#### Task to carry out:
From the entries below, please output exactly the lines starting at the one containing "For example, you" and ending at the one containing "punish anyone using Protocol Check.", both included.

* * * * * * *

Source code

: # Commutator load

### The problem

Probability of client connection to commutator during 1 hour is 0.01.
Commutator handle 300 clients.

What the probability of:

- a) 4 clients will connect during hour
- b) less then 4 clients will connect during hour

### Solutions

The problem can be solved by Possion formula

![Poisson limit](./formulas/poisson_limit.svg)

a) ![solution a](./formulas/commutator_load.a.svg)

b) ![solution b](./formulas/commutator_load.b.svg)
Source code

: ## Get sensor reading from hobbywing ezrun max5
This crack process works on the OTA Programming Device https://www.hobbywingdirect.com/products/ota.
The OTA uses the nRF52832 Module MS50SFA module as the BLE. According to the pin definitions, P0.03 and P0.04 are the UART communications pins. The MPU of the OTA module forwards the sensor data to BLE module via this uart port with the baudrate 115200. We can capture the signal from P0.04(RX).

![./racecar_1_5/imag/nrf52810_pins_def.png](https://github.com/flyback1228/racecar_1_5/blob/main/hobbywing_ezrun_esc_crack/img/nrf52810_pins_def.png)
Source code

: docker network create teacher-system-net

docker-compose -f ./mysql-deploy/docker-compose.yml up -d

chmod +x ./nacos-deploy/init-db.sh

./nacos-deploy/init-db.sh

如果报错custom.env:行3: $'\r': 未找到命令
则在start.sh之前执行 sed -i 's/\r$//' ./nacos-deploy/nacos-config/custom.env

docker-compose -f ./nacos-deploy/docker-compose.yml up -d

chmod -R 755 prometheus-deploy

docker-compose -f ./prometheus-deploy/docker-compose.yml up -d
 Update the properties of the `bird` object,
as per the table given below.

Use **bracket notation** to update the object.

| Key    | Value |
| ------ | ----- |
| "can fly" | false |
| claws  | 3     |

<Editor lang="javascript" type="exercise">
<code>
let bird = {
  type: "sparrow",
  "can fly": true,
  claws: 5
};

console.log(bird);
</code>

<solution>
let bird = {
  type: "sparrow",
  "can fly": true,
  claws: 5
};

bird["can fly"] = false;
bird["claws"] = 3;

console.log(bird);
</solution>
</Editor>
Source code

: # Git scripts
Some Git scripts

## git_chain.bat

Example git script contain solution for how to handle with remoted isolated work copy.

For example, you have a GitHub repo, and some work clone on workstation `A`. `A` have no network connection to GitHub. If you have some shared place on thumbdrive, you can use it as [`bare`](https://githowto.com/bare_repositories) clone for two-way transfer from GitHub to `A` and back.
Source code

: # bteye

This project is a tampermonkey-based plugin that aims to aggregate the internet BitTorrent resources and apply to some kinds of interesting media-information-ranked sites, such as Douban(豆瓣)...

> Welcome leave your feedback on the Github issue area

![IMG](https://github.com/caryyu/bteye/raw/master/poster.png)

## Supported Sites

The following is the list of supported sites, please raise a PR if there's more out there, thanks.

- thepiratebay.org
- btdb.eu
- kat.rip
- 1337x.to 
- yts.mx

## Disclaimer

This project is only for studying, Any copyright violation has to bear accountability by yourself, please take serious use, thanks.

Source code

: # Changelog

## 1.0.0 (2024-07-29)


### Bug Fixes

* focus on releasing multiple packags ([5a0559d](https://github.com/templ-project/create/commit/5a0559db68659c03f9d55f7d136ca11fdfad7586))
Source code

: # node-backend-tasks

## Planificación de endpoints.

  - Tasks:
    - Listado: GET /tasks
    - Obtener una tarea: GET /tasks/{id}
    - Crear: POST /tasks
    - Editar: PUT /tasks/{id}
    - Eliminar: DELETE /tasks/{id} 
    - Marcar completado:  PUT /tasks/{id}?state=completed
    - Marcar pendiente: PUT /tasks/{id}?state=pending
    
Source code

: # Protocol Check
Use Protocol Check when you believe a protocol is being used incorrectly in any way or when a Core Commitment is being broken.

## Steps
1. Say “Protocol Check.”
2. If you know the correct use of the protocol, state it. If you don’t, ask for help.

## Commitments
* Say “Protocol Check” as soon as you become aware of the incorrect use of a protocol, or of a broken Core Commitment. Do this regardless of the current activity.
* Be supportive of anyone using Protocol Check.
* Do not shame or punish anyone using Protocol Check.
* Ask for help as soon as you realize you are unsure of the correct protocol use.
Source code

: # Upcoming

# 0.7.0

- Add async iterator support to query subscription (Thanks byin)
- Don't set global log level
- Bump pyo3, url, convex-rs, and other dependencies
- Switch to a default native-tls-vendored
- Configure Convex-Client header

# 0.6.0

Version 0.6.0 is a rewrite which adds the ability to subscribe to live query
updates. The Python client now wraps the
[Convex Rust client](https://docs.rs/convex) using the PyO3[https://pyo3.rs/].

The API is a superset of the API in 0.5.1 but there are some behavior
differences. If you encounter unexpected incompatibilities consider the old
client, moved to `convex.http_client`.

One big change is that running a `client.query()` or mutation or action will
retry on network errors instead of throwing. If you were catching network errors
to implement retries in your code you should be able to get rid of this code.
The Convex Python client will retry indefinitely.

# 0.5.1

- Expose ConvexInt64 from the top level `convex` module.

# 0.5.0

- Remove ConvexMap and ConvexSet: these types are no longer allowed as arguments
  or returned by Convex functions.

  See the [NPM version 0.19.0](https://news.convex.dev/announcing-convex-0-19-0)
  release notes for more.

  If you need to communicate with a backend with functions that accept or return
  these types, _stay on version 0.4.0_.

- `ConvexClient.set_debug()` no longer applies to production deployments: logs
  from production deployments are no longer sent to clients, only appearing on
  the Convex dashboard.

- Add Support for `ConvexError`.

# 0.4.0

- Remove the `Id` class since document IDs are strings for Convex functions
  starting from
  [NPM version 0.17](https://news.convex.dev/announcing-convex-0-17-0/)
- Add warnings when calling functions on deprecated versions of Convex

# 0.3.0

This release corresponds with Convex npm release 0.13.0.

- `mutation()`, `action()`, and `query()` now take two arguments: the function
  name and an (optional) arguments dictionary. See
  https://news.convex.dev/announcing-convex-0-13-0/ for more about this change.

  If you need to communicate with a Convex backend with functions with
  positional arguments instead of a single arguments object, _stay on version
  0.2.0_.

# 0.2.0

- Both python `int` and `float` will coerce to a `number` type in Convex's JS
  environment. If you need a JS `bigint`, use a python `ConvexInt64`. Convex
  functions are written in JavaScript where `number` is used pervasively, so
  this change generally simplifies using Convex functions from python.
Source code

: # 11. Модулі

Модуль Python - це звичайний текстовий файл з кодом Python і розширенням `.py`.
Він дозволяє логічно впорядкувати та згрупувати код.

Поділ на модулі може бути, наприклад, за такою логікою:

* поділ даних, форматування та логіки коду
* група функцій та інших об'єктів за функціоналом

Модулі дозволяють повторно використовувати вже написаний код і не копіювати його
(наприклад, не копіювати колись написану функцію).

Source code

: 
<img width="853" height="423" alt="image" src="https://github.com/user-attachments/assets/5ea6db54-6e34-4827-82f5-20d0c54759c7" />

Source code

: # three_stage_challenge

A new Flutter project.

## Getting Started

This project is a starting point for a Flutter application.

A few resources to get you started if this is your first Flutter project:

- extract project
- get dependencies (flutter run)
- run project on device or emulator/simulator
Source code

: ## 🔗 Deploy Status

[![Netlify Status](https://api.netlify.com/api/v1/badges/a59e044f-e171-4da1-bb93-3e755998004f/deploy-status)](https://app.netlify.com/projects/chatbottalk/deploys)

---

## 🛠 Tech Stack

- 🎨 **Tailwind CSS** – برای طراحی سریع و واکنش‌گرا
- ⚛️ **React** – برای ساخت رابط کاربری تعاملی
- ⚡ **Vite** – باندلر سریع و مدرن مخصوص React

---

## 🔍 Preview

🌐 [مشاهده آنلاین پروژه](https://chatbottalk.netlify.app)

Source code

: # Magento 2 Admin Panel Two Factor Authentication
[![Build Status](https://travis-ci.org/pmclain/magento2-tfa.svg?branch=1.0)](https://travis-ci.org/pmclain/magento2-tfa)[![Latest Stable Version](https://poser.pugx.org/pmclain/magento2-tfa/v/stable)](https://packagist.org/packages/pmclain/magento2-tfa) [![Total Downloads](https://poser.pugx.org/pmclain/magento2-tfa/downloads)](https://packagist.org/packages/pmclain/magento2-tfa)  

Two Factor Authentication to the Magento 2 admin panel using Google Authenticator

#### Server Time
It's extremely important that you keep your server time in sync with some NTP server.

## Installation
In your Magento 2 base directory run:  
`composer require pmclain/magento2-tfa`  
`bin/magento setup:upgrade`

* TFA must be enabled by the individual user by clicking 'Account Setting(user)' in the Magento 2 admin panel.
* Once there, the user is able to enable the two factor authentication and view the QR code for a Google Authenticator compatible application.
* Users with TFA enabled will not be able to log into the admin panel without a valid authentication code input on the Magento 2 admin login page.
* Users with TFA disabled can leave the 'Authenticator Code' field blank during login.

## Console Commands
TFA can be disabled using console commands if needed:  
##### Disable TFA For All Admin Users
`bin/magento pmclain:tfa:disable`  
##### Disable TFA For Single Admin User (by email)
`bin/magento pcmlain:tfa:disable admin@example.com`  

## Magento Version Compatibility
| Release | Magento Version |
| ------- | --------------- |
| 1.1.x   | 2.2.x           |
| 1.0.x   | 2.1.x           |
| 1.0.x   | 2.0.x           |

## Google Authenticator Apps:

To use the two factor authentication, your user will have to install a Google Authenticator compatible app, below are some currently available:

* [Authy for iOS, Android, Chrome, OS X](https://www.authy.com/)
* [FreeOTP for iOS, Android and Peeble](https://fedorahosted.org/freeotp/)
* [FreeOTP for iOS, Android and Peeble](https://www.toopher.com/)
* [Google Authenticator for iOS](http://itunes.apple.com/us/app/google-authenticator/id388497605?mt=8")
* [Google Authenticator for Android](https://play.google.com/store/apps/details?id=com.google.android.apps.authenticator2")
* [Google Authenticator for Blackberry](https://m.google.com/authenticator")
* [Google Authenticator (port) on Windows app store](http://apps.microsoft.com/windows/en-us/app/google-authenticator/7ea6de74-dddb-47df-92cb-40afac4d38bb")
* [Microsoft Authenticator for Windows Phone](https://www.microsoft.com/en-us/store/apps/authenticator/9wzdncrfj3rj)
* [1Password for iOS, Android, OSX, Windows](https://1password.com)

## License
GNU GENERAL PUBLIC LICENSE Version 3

* * * * * * *

#### Task response:
For example, you have a GitHub repo, and some work clone on workstation `A`. `A` have no network connection to GitHub. If you have some shared place on thumbdrive, you can use it as [`bare`](https://githowto.com/bare_repositories) clone for two-way transfer from GitHub to `A` and back.
Source code

: # bteye

This project is a tampermonkey-based plugin that aims to aggregate the internet BitTorrent resources and apply to some kinds of interesting media-information-ranked sites, such as Douban(豆瓣)...

> Welcome leave your feedback on the Github issue area

![IMG](https://github.com/caryyu/bteye/raw/master/poster.png)

## Supported Sites

The following is the list of supported sites, please raise a PR if there's more out there, thanks.

- thepiratebay.org
- btdb.eu
- kat.rip
- 1337x.to 
- yts.mx

## Disclaimer

This project is only for studying, Any copyright violation has to bear accountability by yourself, please take serious use, thanks.

Source code

: # Changelog

## 1.0.0 (2024-07-29)


### Bug Fixes

* focus on releasing multiple packags ([5a0559d](https://github.com/templ-project/create/commit/5a0559db68659c03f9d55f7d136ca11fdfad7586))
Source code

: # node-backend-tasks

## Planificación de endpoints.

  - Tasks:
    - Listado: GET /tasks
    - Obtener una tarea: GET /tasks/{id}
    - Crear: POST /tasks
    - Editar: PUT /tasks/{id}
    - Eliminar: DELETE /tasks/{id} 
    - Marcar completado:  PUT /tasks/{id}?state=completed
    - Marcar pendiente: PUT /tasks/{id}?state=pending
    
Source code

: # Protocol Check
Use Protocol Check when you believe a protocol is being used incorrectly in any way or when a Core Commitment is being broken.

## Steps
1. Say “Protocol Check.”
2. If you know the correct use of the protocol, state it. If you don’t, ask for help.

## Commitments
* Say “Protocol Check” as soon as you become aware of the incorrect use of a protocol, or of a broken Core Commitment. Do this regardless of the current activity.
* Be supportive of anyone using Protocol Check.
* Do not shame or punish anyone using Protocol Check.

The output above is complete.